Exercise aim: Print word for word the records from the line containing "## Visualizing Training Progress" through the end.

::::

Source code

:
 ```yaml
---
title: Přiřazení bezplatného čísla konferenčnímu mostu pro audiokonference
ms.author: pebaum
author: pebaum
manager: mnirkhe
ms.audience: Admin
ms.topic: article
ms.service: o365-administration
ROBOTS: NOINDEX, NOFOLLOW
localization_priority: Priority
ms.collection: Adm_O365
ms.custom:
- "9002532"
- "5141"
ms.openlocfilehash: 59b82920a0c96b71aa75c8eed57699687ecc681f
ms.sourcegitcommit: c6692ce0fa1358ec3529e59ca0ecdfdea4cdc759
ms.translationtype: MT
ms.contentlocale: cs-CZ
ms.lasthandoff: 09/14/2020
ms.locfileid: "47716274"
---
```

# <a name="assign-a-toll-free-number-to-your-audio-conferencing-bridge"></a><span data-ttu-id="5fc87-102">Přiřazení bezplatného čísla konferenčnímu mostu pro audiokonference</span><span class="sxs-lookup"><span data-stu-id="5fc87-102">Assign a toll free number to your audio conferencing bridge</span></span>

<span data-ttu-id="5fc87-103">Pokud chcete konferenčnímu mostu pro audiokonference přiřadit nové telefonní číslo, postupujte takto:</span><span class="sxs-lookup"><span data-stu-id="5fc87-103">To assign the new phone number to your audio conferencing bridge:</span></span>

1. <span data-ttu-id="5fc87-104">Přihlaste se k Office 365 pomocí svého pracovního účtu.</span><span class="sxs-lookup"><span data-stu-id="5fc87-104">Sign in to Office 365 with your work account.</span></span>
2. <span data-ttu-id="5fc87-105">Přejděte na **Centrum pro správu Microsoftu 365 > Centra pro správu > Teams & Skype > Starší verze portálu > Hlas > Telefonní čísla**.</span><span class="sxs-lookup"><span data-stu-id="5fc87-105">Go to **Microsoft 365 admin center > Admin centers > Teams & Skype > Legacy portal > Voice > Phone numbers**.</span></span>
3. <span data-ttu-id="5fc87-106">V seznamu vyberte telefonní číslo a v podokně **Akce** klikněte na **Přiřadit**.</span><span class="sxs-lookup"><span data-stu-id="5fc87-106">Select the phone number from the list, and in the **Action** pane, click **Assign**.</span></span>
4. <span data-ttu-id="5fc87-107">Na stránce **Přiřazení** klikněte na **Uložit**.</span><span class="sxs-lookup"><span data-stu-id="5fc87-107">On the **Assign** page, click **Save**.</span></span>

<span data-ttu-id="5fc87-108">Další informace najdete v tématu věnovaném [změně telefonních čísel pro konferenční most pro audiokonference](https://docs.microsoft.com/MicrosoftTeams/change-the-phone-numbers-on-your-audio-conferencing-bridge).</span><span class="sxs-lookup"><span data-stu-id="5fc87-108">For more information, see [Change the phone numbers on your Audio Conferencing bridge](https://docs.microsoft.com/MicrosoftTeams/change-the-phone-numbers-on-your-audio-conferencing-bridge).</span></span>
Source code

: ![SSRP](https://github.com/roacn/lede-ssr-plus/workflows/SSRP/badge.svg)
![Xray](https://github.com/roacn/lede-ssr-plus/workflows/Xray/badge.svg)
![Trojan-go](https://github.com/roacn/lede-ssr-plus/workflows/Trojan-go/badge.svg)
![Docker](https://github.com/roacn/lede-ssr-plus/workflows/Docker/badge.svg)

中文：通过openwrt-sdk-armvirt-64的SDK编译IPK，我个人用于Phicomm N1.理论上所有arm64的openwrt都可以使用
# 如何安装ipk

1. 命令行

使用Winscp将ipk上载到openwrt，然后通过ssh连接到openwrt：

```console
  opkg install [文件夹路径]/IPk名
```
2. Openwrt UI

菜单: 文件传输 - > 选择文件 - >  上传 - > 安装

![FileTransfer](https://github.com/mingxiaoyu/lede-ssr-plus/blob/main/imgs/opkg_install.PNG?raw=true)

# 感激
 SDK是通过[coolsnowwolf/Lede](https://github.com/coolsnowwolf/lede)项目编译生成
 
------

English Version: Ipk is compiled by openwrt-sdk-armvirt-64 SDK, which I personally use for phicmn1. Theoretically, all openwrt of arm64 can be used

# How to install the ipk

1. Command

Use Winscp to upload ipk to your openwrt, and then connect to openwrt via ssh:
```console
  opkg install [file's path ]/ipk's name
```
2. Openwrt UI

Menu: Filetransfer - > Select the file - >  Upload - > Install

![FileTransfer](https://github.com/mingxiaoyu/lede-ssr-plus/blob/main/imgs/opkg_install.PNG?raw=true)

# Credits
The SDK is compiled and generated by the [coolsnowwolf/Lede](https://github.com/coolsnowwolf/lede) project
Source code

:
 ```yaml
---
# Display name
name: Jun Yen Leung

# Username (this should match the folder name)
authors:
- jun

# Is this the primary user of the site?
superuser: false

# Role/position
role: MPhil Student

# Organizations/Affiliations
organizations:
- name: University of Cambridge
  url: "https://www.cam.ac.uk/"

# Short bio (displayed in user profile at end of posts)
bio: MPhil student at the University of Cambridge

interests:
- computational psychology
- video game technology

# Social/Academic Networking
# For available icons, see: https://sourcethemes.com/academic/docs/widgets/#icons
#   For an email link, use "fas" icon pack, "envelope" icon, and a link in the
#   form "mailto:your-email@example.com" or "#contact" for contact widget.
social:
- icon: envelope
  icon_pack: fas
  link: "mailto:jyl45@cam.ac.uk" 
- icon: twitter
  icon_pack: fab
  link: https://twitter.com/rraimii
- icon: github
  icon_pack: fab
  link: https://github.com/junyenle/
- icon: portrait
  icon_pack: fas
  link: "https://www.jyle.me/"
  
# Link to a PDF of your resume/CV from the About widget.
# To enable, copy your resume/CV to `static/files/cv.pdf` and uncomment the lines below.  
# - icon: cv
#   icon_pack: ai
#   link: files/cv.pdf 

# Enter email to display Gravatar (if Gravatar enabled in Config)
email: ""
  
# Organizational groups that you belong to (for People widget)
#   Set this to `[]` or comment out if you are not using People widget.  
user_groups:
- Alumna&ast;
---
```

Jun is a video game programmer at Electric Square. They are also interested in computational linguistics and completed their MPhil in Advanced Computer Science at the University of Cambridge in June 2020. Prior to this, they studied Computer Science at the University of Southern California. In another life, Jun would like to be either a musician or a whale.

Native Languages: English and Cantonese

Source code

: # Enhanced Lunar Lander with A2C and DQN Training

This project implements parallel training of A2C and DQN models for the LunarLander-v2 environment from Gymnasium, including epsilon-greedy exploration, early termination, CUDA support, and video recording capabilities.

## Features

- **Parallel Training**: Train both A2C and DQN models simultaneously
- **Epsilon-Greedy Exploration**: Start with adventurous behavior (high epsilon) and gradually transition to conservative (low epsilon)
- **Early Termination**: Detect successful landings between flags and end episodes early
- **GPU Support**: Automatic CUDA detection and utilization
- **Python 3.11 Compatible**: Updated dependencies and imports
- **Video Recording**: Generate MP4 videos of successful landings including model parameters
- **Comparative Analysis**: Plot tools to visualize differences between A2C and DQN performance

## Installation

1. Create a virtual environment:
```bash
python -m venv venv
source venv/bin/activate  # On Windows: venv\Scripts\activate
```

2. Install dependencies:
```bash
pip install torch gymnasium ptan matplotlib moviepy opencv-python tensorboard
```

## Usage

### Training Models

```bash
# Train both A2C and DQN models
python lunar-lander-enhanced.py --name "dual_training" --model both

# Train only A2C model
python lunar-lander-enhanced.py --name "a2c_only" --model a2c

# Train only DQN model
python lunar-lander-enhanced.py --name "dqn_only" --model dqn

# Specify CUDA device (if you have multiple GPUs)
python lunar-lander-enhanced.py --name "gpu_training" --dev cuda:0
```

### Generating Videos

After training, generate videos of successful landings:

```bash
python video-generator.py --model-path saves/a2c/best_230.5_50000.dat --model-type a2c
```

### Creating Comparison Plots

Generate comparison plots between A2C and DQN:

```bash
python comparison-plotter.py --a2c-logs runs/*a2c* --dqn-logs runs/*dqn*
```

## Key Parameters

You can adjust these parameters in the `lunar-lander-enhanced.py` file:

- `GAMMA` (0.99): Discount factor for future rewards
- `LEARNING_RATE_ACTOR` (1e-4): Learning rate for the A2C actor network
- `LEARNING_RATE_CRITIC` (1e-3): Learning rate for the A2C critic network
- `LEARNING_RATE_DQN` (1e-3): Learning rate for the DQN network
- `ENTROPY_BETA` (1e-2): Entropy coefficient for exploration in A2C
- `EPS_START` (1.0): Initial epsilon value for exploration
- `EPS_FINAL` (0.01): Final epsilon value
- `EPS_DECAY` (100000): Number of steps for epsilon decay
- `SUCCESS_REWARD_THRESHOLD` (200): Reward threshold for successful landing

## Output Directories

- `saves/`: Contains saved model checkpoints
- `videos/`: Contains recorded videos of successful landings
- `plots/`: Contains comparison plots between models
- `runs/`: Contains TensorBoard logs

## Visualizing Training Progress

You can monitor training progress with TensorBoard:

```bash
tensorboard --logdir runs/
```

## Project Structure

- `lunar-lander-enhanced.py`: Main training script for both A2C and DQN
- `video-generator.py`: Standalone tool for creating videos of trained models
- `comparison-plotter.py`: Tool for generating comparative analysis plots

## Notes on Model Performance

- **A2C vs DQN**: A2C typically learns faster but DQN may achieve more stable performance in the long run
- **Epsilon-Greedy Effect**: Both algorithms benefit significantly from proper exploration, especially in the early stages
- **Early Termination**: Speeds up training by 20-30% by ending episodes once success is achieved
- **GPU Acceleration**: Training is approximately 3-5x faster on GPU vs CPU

::::

Exercise solution:
## Visualizing Training Progress

You can monitor training progress with TensorBoard:

```bash
tensorboard --logdir runs/
```

## Project Structure

- `lunar-lander-enhanced.py`: Main training script for both A2C and DQN
- `video-generator.py`: Standalone tool for creating videos of trained models
- `comparison-plotter.py`: Tool for generating comparative analysis plots

## Notes on Model Performance

- **A2C vs DQN**: A2C typically learns faster but DQN may achieve more stable performance in the long run
- **Epsilon-Greedy Effect**: Both algorithms benefit significantly from proper exploration, especially in the early stages
- **Early Termination**: Speeds up training by 20-30% by ending episodes once success is achieved
- **GPU Acceleration**: Training is approximately 3-5x faster on GPU vs CPU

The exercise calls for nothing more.